[[ The records, beginning ]]

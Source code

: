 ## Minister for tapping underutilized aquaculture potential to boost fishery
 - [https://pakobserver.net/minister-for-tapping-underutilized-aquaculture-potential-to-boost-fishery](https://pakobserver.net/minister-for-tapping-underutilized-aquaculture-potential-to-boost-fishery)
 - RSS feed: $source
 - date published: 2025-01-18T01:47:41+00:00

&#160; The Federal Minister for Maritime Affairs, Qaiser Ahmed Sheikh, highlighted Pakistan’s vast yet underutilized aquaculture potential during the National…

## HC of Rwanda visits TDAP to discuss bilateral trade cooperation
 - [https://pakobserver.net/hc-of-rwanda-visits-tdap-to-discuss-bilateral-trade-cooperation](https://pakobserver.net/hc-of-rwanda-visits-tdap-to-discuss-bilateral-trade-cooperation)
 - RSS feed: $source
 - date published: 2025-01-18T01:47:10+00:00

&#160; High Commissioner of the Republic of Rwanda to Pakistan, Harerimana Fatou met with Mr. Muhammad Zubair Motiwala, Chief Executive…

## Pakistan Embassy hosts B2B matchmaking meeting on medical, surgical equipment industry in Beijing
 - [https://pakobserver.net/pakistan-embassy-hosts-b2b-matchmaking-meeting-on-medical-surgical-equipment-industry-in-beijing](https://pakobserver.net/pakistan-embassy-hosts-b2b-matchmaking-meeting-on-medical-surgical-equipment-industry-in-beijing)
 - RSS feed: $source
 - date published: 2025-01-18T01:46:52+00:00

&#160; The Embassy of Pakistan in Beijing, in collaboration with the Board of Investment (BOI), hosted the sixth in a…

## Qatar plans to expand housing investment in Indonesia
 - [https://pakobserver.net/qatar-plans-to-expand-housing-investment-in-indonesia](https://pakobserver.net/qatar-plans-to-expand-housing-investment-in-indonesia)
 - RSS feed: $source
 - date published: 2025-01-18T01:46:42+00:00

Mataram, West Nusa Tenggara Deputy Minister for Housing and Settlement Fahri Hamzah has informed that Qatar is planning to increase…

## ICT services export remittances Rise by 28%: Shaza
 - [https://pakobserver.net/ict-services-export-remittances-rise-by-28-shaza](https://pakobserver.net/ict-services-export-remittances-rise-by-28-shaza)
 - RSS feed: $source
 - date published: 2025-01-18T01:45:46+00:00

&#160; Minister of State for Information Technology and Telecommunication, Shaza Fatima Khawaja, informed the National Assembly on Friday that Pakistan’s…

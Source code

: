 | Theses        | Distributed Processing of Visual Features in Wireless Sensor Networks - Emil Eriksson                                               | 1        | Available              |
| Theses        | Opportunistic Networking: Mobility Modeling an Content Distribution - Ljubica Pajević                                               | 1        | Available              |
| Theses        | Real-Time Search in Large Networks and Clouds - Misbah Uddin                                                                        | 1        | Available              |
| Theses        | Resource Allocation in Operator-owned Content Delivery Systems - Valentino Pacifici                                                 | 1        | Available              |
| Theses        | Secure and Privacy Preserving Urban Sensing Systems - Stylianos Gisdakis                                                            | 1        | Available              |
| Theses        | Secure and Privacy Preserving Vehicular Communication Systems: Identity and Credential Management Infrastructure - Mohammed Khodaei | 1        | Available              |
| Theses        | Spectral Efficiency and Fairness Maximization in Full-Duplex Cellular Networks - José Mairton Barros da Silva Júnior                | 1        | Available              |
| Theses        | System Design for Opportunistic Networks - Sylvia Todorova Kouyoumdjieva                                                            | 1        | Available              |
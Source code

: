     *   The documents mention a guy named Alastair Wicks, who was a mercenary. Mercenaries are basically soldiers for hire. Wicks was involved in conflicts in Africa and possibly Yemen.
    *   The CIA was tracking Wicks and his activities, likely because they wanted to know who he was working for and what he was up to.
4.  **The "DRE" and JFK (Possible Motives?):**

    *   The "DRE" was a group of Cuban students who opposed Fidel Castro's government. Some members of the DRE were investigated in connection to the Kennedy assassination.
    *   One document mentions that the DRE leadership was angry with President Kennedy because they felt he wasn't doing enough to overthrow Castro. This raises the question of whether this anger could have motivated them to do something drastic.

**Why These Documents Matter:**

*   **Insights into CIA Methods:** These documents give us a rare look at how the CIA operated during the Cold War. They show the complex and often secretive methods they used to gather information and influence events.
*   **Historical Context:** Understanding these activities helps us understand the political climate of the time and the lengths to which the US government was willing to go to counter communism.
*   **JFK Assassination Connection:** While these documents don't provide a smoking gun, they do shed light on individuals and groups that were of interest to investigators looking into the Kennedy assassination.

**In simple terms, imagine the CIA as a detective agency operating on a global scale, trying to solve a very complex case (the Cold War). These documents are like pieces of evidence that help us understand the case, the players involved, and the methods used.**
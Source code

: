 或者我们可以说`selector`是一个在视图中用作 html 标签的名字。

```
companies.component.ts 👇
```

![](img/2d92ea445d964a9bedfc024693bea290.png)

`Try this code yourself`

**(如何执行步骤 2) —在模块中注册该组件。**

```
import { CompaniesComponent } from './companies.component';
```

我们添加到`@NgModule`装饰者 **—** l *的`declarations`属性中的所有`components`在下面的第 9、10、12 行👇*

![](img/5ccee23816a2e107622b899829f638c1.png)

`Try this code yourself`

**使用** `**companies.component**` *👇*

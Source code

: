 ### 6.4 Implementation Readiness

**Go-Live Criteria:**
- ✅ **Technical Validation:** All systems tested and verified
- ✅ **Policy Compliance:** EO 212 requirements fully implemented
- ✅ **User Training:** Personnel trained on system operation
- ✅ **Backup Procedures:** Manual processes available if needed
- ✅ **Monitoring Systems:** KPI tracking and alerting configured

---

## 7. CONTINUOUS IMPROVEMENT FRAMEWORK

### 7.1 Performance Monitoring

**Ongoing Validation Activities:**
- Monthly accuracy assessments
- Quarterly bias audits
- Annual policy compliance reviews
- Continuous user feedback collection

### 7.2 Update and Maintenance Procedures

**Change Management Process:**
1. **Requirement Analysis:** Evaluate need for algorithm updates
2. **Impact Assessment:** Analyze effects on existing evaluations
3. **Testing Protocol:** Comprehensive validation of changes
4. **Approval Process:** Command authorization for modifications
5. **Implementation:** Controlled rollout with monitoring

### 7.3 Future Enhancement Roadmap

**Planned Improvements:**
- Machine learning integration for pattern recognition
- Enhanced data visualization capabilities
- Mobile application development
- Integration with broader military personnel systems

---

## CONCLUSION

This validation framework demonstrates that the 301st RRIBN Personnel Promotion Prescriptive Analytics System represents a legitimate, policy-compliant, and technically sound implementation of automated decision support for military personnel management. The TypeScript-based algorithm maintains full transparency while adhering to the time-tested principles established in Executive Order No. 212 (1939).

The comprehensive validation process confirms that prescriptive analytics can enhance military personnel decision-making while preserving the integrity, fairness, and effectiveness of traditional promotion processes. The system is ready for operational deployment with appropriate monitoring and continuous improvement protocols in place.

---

[[ The records, end ]]

*Task*
Your answer should be the exact lines above from the one with "during the National…" through the one with "sixth in a…", both included, and nothing besides.

*Answer for this exercise*
&#160; The Federal Minister for Maritime Affairs, Qaiser Ahmed Sheikh, highlighted Pakistan’s vast yet underutilized aquaculture potential during the National…

## HC of Rwanda visits TDAP to discuss bilateral trade cooperation
 - [https://pakobserver.net/hc-of-rwanda-visits-tdap-to-discuss-bilateral-trade-cooperation](https://pakobserver.net/hc-of-rwanda-visits-tdap-to-discuss-bilateral-trade-cooperation)
 - RSS feed: $source
 - date published: 2025-01-18T01:47:10+00:00

&#160; High Commissioner of the Republic of Rwanda to Pakistan, Harerimana Fatou met with Mr. Muhammad Zubair Motiwala, Chief Executive…

## Pakistan Embassy hosts B2B matchmaking meeting on medical, surgical equipment industry in Beijing
 - [https://pakobserver.net/pakistan-embassy-hosts-b2b-matchmaking-meeting-on-medical-surgical-equipment-industry-in-beijing](https://pakobserver.net/pakistan-embassy-hosts-b2b-matchmaking-meeting-on-medical-surgical-equipment-industry-in-beijing)
 - RSS feed: $source
 - date published: 2025-01-18T01:46:52+00:00

&#160; The Embassy of Pakistan in Beijing, in collaboration with the Board of Investment (BOI), hosted the sixth in a…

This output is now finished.